Data shown: Begin
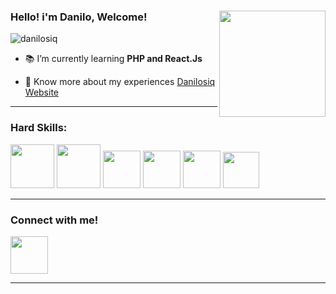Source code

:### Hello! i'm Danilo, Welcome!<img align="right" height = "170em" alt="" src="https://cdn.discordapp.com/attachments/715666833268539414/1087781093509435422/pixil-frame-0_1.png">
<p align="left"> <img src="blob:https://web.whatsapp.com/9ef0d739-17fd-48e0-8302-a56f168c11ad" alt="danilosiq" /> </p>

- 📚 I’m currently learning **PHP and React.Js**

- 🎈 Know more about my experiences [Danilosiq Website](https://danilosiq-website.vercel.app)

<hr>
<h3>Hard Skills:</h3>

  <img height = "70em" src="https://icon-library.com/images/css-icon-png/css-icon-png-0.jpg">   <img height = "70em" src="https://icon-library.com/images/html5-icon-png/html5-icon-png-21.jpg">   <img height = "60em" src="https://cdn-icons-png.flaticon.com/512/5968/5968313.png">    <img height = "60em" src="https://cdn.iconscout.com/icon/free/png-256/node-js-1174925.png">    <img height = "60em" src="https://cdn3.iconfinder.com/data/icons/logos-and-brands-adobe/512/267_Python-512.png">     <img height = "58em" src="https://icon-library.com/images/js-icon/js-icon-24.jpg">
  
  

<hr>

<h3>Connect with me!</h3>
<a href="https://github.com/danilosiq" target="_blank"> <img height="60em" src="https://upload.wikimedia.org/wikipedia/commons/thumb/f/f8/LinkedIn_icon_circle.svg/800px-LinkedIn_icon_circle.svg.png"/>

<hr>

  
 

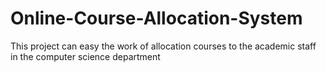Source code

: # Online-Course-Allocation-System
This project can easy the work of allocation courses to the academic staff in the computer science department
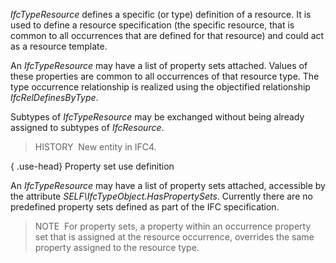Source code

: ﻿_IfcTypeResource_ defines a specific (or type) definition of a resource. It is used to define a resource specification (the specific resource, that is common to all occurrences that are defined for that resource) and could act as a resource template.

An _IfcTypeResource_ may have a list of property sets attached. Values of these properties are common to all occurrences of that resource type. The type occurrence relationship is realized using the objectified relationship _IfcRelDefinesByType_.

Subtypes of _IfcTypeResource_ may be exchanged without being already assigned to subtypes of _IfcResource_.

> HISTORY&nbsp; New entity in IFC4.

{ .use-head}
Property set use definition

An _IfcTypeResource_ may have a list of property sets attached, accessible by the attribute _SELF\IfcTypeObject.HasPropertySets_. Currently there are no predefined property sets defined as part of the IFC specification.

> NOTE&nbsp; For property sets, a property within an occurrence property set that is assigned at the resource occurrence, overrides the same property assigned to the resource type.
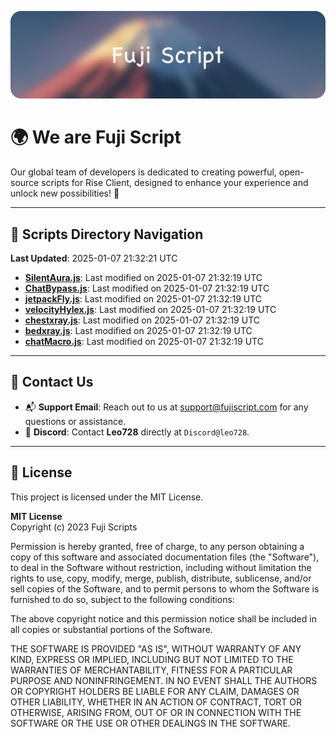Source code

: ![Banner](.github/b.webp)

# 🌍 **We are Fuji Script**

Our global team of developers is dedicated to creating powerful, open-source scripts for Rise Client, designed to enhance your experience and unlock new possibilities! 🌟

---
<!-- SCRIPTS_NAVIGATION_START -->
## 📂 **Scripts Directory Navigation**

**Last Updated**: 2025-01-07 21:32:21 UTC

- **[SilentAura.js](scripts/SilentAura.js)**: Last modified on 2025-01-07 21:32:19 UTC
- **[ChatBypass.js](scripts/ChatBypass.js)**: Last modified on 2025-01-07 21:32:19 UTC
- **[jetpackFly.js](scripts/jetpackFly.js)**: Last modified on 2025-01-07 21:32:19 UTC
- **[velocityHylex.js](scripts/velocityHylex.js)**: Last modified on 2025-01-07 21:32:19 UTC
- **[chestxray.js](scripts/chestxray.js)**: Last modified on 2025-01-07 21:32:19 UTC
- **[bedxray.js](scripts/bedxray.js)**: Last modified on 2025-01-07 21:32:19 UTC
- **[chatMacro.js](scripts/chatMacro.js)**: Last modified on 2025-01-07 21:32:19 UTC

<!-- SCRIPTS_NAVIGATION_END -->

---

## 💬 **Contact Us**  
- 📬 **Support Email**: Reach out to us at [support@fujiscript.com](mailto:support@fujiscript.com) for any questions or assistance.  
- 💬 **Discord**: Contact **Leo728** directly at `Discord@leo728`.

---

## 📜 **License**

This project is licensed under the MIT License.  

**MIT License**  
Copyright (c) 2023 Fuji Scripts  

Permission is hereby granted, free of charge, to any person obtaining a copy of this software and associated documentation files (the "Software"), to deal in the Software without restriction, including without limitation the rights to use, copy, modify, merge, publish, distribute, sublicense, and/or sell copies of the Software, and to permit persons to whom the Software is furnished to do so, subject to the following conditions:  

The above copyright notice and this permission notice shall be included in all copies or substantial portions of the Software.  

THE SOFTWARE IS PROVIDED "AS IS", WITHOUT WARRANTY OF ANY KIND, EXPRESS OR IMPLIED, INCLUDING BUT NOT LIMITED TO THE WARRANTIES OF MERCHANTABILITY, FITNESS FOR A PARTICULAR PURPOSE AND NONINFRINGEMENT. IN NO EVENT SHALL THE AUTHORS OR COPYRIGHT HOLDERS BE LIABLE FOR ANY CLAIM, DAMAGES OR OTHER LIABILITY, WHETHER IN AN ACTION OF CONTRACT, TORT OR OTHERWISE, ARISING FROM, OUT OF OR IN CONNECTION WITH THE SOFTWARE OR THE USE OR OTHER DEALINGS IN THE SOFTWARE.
Data shown: End
What the task asks:
Which lines contain "Contact"? Copy each of them from the listing.

Response area:
## 💬 **Contact Us**  
- 💬 **Discord**: Contact **Leo728** directly at `Discord@leo728`.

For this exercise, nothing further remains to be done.